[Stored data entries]

========================

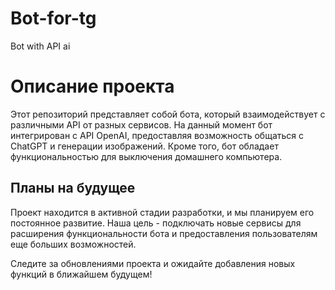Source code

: # Bot-for-tg
Bot with API ai
# Описание проекта

Этот репозиторий представляет собой бота, который взаимодействует с различными API от разных сервисов. На данный момент бот интегрирован с API OpenAI, предоставляя возможность общаться с ChatGPT и генерации изображений. Кроме того, бот обладает функциональностью для выключения домашнего компьютера.

## Планы на будущее

Проект находится в активной стадии разработки, и мы планируем его постоянное развитие. Наша цель - подключать новые сервисы для расширения функциональности бота и предоставления пользователям еще больших возможностей.

Следите за обновлениями проекта и ожидайте добавления новых функций в ближайшем будущем!

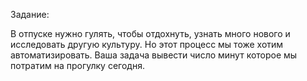 Задание:

В отпуске нужно гулять, чтобы отдохнуть, узнать много нового и исследовать другую культуру. Но этот процесс мы тоже хотим автоматизировать. Ваша задача вывести число минут которое мы потратим на прогулку сегодня.

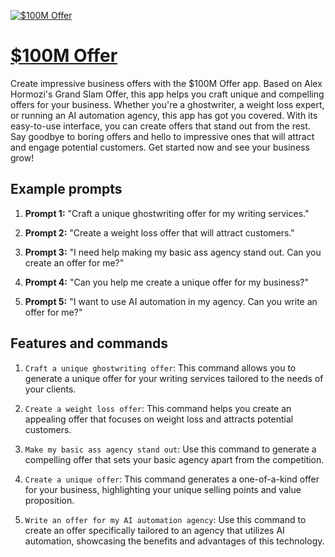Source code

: [![$100M Offer](https://files.oaiusercontent.com/file-EajNPK2JKxExGrRNZpW3dvUh?se=2123-10-18T13%3A04%3A44Z&sp=r&sv=2021-08-06&sr=b&rscc=max-age%3D31536000%2C%20immutable&rscd=attachment%3B%20filename%3Db9131033-8b31-48b7-8e93-8d1772767782.png&sig=jOgYl7VeTQAHyrGG0AEbTuUidQ20Qh7OdqLyh5dDX8w%3D)](https://chat.openai.com/g/g-Y02w2vCKI-100m-offer)

# [$100M Offer](https://chat.openai.com/g/g-Y02w2vCKI-100m-offer)

Create impressive business offers with the $100M Offer app. Based on Alex Hormozi's Grand Slam Offer, this app helps you craft unique and compelling offers for your business. Whether you're a ghostwriter, a weight loss expert, or running an AI automation agency, this app has got you covered. With its easy-to-use interface, you can create offers that stand out from the rest. Say goodbye to boring offers and hello to impressive ones that will attract and engage potential customers. Get started now and see your business grow!

## Example prompts

1. **Prompt 1:** "Craft a unique ghostwriting offer for my writing services."

2. **Prompt 2:** "Create a weight loss offer that will attract customers."

3. **Prompt 3:** "I need help making my basic ass agency stand out. Can you create an offer for me?"

4. **Prompt 4:** "Can you help me create a unique offer for my business?"

5. **Prompt 5:** "I want to use AI automation in my agency. Can you write an offer for me?"

## Features and commands

1. `Craft a unique ghostwriting offer`: This command allows you to generate a unique offer for your writing services tailored to the needs of your clients.

2. `Create a weight loss offer`: This command helps you create an appealing offer that focuses on weight loss and attracts potential customers.

3. `Make my basic ass agency stand out`: Use this command to generate a compelling offer that sets your basic agency apart from the competition.

4. `Create a unique offer`: This command generates a one-of-a-kind offer for your business, highlighting your unique selling points and value proposition.

5. `Write an offer for my AI automation agency`: Use this command to create an offer specifically tailored to an agency that utilizes AI automation, showcasing the benefits and advantages of this technology.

========================

**PROBLEM:**
Could you find every line in the records above that has the string "agency" and copy it?

**RESPONSE BOX:**
Create impressive business offers with the $100M Offer app. Based on Alex Hormozi's Grand Slam Offer, this app helps you craft unique and compelling offers for your business. Whether you're a ghostwriter, a weight loss expert, or running an AI automation agency, this app has got you covered. With its easy-to-use interface, you can create offers that stand out from the rest. Say goodbye to boring offers and hello to impressive ones that will attract and engage potential customers. Get started now and see your business grow!
3. **Prompt 3:** "I need help making my basic ass agency stand out. Can you create an offer for me?"
5. **Prompt 5:** "I want to use AI automation in my agency. Can you write an offer for me?"
3. `Make my basic ass agency stand out`: Use this command to generate a compelling offer that sets your basic agency apart from the competition.
5. `Write an offer for my AI automation agency`: Use this command to create an offer specifically tailored to an agency that utilizes AI automation, showcasing the benefits and advantages of this technology.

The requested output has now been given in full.